Collected data

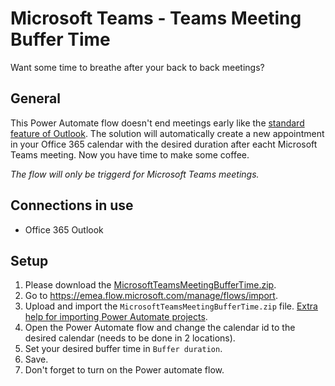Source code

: # Microsoft Teams - Teams Meeting Buffer Time
Want some time to breathe after your back to back meetings?

## General
This Power Automate flow doesn't end meetings early like the [standard feature of Outlook](https://support.microsoft.com/en-us/office/schedule-a-meeting-with-other-people-5c9877bc-ab91-4a7c-99fb-b0b68d7ea94f). The solution will automatically create a new appointment in your Office 365 calendar with the desired duration after eacht Microsoft Teams meeting.
Now you have time to make some coffee.

_The flow will only be triggerd for Microsoft Teams meetings._

## Connections in use
* Office 365 Outlook

## Setup
1. Please download the [MicrosoftTeamsMeetingBufferTime.zip](/../../raw/main/MicrosoftTeamsMeetingBufferTime.zip).
2. Go to https://emea.flow.microsoft.com/manage/flows/import.
3. Upload and import the `MicrosoftTeamsMeetingBufferTime.zip` file. [Extra help for importing Power Automate projects](/../../../MrAutomate33/blob/main/files/CreateConnectionsInImport.md).
4. Open the Power Automate flow and change the calendar id to the desired calendar (needs to be done in 2 locations).
5. Set your desired buffer time in `Buffer duration`.
6. Save.
7. Don't forget to turn on the Power automate flow.
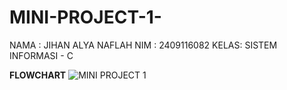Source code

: # MINI-PROJECT-1-
NAMA : JIHAN ALYA NAFLAH
NIM  : 2409116082
KELAS: SISTEM INFORMASI - C

**FLOWCHART**
![MINI PROJECT 1](https://github.com/user-attachments/assets/0e93a9fb-7b52-432f-8dc7-821b096c5144)


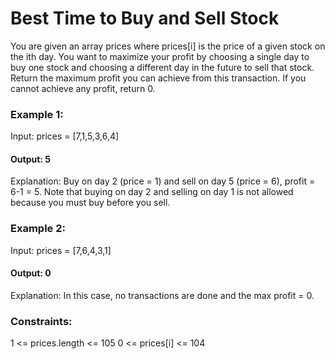 # Best Time to Buy and Sell Stock
You are given an array prices where prices[i] is the price of a given stock on the ith day.
You want to maximize your profit by choosing a single day to buy one stock and choosing a different day in the future to sell that stock.
Return the maximum profit you can achieve from this transaction. If you cannot achieve any profit, return 0.


### Example 1:
Input: prices = [7,1,5,3,6,4]
#### Output: 5
Explanation: Buy on day 2 (price = 1) and sell on day 5 (price = 6), profit = 6-1 = 5.
Note that buying on day 2 and selling on day 1 is not allowed because you must buy before you sell.


### Example 2:
Input: prices = [7,6,4,3,1]
#### Output: 0
Explanation: In this case, no transactions are done and the max profit = 0.
 

### Constraints:
1 <= prices.length <= 105
0 <= prices[i] <= 104
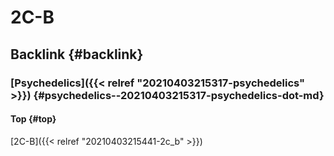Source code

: # 2C-B


## Backlink {#backlink}


### [Psychedelics]({{< relref "20210403215317-psychedelics" >}}) {#psychedelics--20210403215317-psychedelics-dot-md}


#### Top {#top}

[2C-B]({{< relref "20210403215441-2c_b" >}})

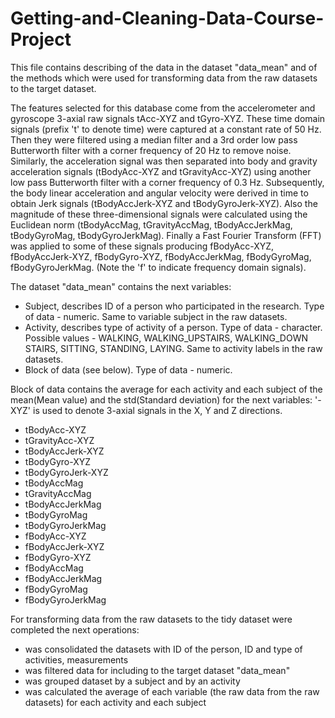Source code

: # Getting-and-Cleaning-Data-Course-Project

This file contains describing of the data in the dataset "data_mean" and of the methods which were used for transforming data from the raw datasets to the target dataset.

The features selected for this database come from the accelerometer and gyroscope 3-axial raw signals tAcc-XYZ and tGyro-XYZ. These time domain signals (prefix 't' to denote time) were captured at a constant rate of 50 Hz. Then they were filtered using a median filter and a 3rd order low pass Butterworth filter with a corner frequency of 20 Hz to remove noise. Similarly, the acceleration signal was then separated into body and gravity acceleration signals (tBodyAcc-XYZ and tGravityAcc-XYZ) using another low pass Butterworth filter with a corner frequency of 0.3 Hz. 
Subsequently, the body linear acceleration and angular velocity were derived in time to obtain Jerk signals (tBodyAccJerk-XYZ and tBodyGyroJerk-XYZ). Also the magnitude of these three-dimensional signals were calculated using the Euclidean norm (tBodyAccMag, tGravityAccMag, tBodyAccJerkMag, tBodyGyroMag, tBodyGyroJerkMag). 
Finally a Fast Fourier Transform (FFT) was applied to some of these signals producing fBodyAcc-XYZ, fBodyAccJerk-XYZ, fBodyGyro-XYZ, fBodyAccJerkMag, fBodyGyroMag, fBodyGyroJerkMag. (Note the 'f' to indicate frequency domain signals). 

The dataset "data_mean" contains the next variables:
 - Subject, describes ID of a person who participated in the research. Type of data - numeric. Same to variable subject in the raw datasets.
 - Activity, describes type of activity of a person. Type of data - character. Possible values - WALKING, WALKING_UPSTAIRS, WALKING_DOWN STAIRS, SITTING, STANDING, LAYING. Same to activity labels in the raw datasets.
 - Block of data (see below). Type of data - numeric. 

Block of data contains the average for each activity and each subject of the mean(Mean value) and the std(Standard deviation) for the next variables:
'-XYZ' is used to denote 3-axial signals in the X, Y and Z directions.
 - tBodyAcc-XYZ
 - tGravityAcc-XYZ
 - tBodyAccJerk-XYZ
 - tBodyGyro-XYZ
 - tBodyGyroJerk-XYZ
 - tBodyAccMag
 - tGravityAccMag
 - tBodyAccJerkMag
 - tBodyGyroMag
 - tBodyGyroJerkMag
 - fBodyAcc-XYZ
 - fBodyAccJerk-XYZ
 - fBodyGyro-XYZ
 - fBodyAccMag
 - fBodyAccJerkMag
 - fBodyGyroMag
 - fBodyGyroJerkMag

For transforming data from the raw datasets to the tidy dataset were completed the next operations:
 - was consolidated the datasets with ID of the person, ID and type of activities, measurements 
 - was filtered data for including to the target dataset "data_mean"
 - was grouped dataset by a subject and by  an activity
 - was calculated the average of each variable (the raw data from the raw datasets) for each activity and each subject


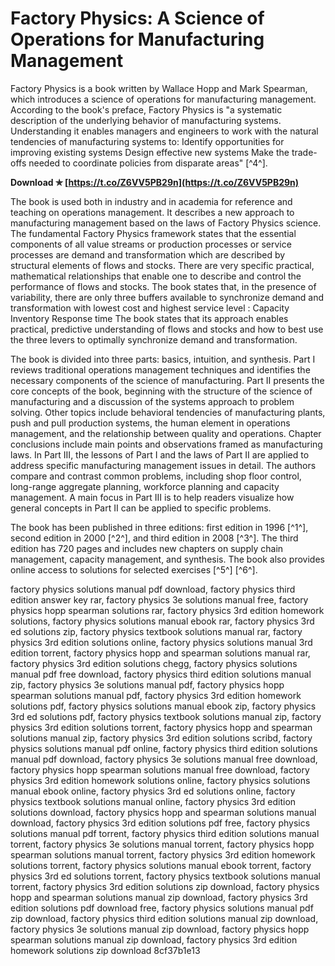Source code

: # Factory Physics: A Science of Operations for Manufacturing Management
 
Factory Physics is a book written by Wallace Hopp and Mark Spearman, which introduces a science of operations for manufacturing management. According to the book's preface, Factory Physics is "a systematic description of the underlying behavior of manufacturing systems. Understanding it enables managers and engineers to work with the natural tendencies of manufacturing systems to: Identify opportunities for improving existing systems Design effective new systems Make the trade-offs needed to coordinate policies from disparate areas" [^4^].
 
**Download ✯ [https://t.co/Z6VV5PB29n](https://t.co/Z6VV5PB29n)**


 
The book is used both in industry and in academia for reference and teaching on operations management. It describes a new approach to manufacturing management based on the laws of Factory Physics science. The fundamental Factory Physics framework states that the essential components of all value streams or production processes or service processes are demand and transformation which are described by structural elements of flows and stocks. There are very specific practical, mathematical relationships that enable one to describe and control the performance of flows and stocks. The book states that, in the presence of variability, there are only three buffers available to synchronize demand and transformation with lowest cost and highest service level : Capacity Inventory Response time The book states that its approach enables practical, predictive understanding of flows and stocks and how to best use the three levers to optimally synchronize demand and transformation.
 
The book is divided into three parts: basics, intuition, and synthesis. Part I reviews traditional operations management techniques and identifies the necessary components of the science of manufacturing. Part II presents the core concepts of the book, beginning with the structure of the science of manufacturing and a discussion of the systems approach to problem solving. Other topics include behavioral tendencies of manufacturing plants, push and pull production systems, the human element in operations management, and the relationship between quality and operations. Chapter conclusions include main points and observations framed as manufacturing laws. In Part III, the lessons of Part I and the laws of Part II are applied to address specific manufacturing management issues in detail. The authors compare and contrast common problems, including shop floor control, long-range aggregate planning, workforce planning and capacity management. A main focus in Part III is to help readers visualize how general concepts in Part II can be applied to specific problems.
 
The book has been published in three editions: first edition in 1996 [^1^], second edition in 2000 [^2^], and third edition in 2008 [^3^]. The third edition has 720 pages and includes new chapters on supply chain management, capacity management, and synthesis. The book also provides online access to solutions for selected exercises [^5^] [^6^].
 
factory physics solutions manual pdf download,  factory physics third edition answer key rar,  factory physics 3e solutions manual free,  factory physics hopp spearman solutions rar,  factory physics 3rd edition homework solutions,  factory physics solutions manual ebook rar,  factory physics 3rd ed solutions zip,  factory physics textbook solutions manual rar,  factory physics 3rd edition solutions online,  factory physics solutions manual 3rd edition torrent,  factory physics hopp and spearman solutions manual rar,  factory physics 3rd edition solutions chegg,  factory physics solutions manual pdf free download,  factory physics third edition solutions manual zip,  factory physics 3e solutions manual pdf,  factory physics hopp spearman solutions manual pdf,  factory physics 3rd edition homework solutions pdf,  factory physics solutions manual ebook zip,  factory physics 3rd ed solutions pdf,  factory physics textbook solutions manual zip,  factory physics 3rd edition solutions torrent,  factory physics hopp and spearman solutions manual zip,  factory physics 3rd edition solutions scribd,  factory physics solutions manual pdf online,  factory physics third edition solutions manual pdf download,  factory physics 3e solutions manual free download,  factory physics hopp spearman solutions manual free download,  factory physics 3rd edition homework solutions online,  factory physics solutions manual ebook online,  factory physics 3rd ed solutions online,  factory physics textbook solutions manual online,  factory physics 3rd edition solutions download,  factory physics hopp and spearman solutions manual download,  factory physics 3rd edition solutions pdf free,  factory physics solutions manual pdf torrent,  factory physics third edition solutions manual torrent,  factory physics 3e solutions manual torrent,  factory physics hopp spearman solutions manual torrent,  factory physics 3rd edition homework solutions torrent,  factory physics solutions manual ebook torrent,  factory physics 3rd ed solutions torrent,  factory physics textbook solutions manual torrent,  factory physics 3rd edition solutions zip download,  factory physics hopp and spearman solutions manual zip download,  factory physics 3rd edition solutions pdf download free,  factory physics solutions manual pdf zip download,  factory physics third edition solutions manual zip download,  factory physics 3e solutions manual zip download,  factory physics hopp spearman solutions manual zip download,  factory physics 3rd edition homework solutions zip download
 8cf37b1e13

▶ WHAT THIS TASK INVOLVES: Check every line of the entries above, and copy those that carry the string "import".

▶ ANSWER:
2. Go to https://emea.flow.microsoft.com/manage/flows/import.
3. Upload and import the `MicrosoftTeamsMeetingBufferTime.zip` file. [Extra help for importing Power Automate projects](/../../../MrAutomate33/blob/main/files/CreateConnectionsInImport.md).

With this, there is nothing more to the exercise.